Met de Parlementaire Monitor volgt u alle parlementaire dossiers die voor u van belang zijn en bent u op de hoogte van alles wat er speelt in die dossiers. Helaas kunnen wij geen nieuwe gebruikers aansluiten, deze dienst zal over enige tijd de werkzaamheden staken.
- 1.Johan Remkes (1951) begon zijn politieke loopbaan als voorzitter van de JOVD en werd later lid van Gedeputeerde Staten van Groningen. In de perioden oktober 1993-augustus 1998 en november 2006-juni 2010 was hij Tweede Kamerlid voor de VVD. Hij hield zich als Kamerlid onder meer bezig met economische zaken, binnenlandse zaken, belastingen en mediabeleid. In het tweede kabinet-Kok was hij staatssecretaris van Volkshuisvesting. Van 22 juli 2002 tot 22 februari 2007 was hij minister van Binnenlandse Zaken. In het kabinet-Balkenende I (2002-2003) was hij tevens vicepremier. In de periode 2019-2020 was hij waarnemend burgemeester van 's-Gravenhage en daarvoor van 1 juli 2010 tot 1 januari 2019 Commissaris van de Koning(in) in Noord-Holland. In 2017-2018 was hij voorzitter van de Staatscommissie parlementair stelsel. Van 19 april tot 1 december 2021 was de heer Remkes waarnemend commissaris van de Koning in Limburg.
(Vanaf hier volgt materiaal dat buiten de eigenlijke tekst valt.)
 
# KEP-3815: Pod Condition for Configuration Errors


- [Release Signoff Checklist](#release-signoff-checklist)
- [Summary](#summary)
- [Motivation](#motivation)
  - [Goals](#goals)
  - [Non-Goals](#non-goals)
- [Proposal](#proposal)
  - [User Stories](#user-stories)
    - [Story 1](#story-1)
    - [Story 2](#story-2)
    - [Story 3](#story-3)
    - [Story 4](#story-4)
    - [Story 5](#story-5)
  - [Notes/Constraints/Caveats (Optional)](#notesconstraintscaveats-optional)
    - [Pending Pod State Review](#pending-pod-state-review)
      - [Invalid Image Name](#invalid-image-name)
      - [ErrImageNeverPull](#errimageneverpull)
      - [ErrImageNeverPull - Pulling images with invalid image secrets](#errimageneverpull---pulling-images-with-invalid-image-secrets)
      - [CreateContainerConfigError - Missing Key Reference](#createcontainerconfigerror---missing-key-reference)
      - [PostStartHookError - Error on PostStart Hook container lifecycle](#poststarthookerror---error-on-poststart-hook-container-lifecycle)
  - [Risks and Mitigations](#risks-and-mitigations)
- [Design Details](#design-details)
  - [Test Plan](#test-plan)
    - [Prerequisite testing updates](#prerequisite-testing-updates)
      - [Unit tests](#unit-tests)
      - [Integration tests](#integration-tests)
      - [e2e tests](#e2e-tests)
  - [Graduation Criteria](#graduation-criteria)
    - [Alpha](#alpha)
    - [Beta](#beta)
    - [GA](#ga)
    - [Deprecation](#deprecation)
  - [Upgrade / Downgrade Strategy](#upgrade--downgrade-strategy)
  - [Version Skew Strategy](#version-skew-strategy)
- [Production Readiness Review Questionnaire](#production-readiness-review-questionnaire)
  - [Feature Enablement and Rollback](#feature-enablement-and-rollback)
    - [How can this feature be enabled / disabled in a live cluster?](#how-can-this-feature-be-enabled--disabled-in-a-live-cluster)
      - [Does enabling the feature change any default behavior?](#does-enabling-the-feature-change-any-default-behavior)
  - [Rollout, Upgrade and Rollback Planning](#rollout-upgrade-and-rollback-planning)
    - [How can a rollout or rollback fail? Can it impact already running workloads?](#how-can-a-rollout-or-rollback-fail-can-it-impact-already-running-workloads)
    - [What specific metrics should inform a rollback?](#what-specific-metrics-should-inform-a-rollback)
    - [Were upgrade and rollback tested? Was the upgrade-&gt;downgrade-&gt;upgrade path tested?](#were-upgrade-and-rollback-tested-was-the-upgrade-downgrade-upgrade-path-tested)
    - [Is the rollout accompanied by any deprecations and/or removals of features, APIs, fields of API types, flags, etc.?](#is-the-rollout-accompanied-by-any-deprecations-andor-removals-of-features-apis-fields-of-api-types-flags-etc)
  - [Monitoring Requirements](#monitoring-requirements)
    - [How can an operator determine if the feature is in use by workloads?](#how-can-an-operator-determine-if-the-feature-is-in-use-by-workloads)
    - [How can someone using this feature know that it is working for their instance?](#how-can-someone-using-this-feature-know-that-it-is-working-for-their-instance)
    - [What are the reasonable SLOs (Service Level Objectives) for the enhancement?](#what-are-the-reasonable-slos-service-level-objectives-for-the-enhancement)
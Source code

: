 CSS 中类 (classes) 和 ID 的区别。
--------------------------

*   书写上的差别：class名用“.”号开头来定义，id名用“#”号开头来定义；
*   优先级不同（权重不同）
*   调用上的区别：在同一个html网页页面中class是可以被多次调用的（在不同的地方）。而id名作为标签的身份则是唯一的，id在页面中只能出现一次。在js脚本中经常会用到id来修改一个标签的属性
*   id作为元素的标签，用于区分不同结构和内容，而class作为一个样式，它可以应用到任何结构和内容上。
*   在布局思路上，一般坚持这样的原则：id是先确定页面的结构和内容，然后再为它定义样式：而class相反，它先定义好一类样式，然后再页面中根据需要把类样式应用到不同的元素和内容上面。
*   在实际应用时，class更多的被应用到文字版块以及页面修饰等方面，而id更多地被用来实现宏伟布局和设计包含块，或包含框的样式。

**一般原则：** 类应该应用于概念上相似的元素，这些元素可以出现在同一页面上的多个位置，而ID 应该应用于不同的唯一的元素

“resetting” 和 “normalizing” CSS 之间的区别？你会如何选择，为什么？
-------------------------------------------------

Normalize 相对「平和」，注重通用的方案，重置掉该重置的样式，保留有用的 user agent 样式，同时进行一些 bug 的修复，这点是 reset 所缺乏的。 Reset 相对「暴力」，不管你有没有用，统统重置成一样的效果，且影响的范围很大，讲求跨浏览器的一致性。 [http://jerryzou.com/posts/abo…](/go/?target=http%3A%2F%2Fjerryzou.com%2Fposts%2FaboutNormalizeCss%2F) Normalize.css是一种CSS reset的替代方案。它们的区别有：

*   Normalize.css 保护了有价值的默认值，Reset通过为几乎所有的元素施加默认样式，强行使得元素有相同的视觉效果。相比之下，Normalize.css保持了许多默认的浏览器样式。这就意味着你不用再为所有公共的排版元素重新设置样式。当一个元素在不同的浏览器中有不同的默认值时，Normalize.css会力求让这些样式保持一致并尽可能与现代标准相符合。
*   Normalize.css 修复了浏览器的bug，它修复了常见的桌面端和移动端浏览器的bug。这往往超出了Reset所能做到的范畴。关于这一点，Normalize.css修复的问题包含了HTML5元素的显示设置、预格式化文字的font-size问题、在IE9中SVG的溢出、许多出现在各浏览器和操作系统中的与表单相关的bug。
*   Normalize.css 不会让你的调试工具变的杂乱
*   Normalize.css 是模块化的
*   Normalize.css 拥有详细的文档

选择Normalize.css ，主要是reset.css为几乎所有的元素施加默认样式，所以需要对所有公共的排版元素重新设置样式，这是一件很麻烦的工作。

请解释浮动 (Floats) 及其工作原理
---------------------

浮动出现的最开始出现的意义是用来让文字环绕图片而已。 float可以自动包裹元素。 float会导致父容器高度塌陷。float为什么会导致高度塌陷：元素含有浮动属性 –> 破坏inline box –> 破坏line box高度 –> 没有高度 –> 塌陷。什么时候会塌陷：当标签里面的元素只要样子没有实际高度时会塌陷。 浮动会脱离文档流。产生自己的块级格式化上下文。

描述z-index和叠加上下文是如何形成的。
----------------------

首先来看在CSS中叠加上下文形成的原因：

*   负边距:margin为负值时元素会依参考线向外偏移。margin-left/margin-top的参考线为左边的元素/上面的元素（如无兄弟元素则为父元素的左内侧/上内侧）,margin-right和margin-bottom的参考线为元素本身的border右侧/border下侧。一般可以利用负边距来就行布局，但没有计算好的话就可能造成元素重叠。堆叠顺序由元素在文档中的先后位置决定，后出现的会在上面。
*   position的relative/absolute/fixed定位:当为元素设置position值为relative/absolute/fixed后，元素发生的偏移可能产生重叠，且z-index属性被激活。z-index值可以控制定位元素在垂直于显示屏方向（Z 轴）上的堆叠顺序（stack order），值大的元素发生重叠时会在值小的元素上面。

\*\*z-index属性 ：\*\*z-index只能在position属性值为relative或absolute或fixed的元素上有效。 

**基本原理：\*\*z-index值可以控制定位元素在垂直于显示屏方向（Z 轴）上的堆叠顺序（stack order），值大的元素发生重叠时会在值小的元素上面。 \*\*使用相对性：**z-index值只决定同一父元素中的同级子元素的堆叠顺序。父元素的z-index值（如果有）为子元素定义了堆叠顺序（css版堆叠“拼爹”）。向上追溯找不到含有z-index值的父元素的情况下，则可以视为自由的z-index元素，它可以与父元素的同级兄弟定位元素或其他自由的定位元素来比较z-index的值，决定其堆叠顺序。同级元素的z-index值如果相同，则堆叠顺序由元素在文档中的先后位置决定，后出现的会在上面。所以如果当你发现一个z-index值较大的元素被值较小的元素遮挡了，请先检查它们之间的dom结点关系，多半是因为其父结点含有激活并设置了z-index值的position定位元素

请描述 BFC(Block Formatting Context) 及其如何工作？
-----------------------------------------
- 2.Piet Hein Donner (1948) was van 1 februari 2012 tot 1 november 2018 vicepresident van de Raad van State. Hij was van 22 juli 2002 tot 21 september 2006 minister van Justitie, van 22 februari 2007 tot 14 oktober 2010 minister van Sociale Zaken en Werkgelegenheid en van 14 oktober 2010 tot 16 december 2011 minister van Binnenlandse Zaken en Koninkrijksrelaties. Daarvoor was de heer Donner onder meer voorzitter van de Wetenschappelijke Raad voor het Regeringsbeleid en lid van de Raad van State (1998-2002). In 2001-2002 leidde hij een commissie die adviseerde over de WAO-problematiek en in 2002 en 2003 trad hij op als informateur. In de periode november 2006-februari 2007 was hij Tweede Kamerlid voor het CDA. Sinds december 2018 is hij minister van staat.
- 3.Jurist en PvdA-politicus en -bestuurder. Begon zijn loopbaan bij de rechtelijke macht en was rechter in Amsterdam en vicepresident van de rechtbank in Haarlem. Kwam in mei 2002 als één van de weinige nieuwkomers in de PvdA-fractie en ontpopte zich daar snel als een gewaardeerde justitie-woordvoerder. Sprak onder meer over strafrecht, terrorismebestrijding, rechtshandhaving, het Openbaar Ministerie en personenrecht en diende enkele initiatiefvoorstellen in. Hield zich ook bezig met Koninkrijksaangelegenheden. Werd in 2008 burgemeester van Utrecht, maar zag na zes jaar af van een tweede termijn. Sinds 1 augustus 2016 is hij voorzitter van de Autoriteit Persoonsgegevens.
- 4.Hoffelijke en bezadigde VVD-bestuurder en politicus. Na het voortijdige aftreden van Van Aartsen in maart-juni 2006 als 'tussenpaus' voorzitter van de VVD-Tweede Kamerfractie. Maakte in die functie de kwestie-Hirsi Ali mee. Hij was sinds mei 1998 lid van die Kamer en bleef dat tot september 2012. Was woordvoerder openbaar bestuur. Verder was hij ondervoorzitter van de Tweede Kamer, voorzitter van de vaste commissie voor Defensie en fractiesecretaris. Voor hij Kamerlid werd werkte hij bij Philips en was hij wethouder van Maarheeze en lid van Gedeputeerde Staten van Noord-Brabant, onder meer belast met financiën en nutsbedrijven. In 2012-2013 was hij waarnemend burgemeester van Bernheze en daarna zes jaar (eerst als waarnemer) commissaris van de Koning in Utrecht. In 2019-2020 was hij waarnemend burgemeester van Gennep. Sinds 2023 is hij dat in Bladel.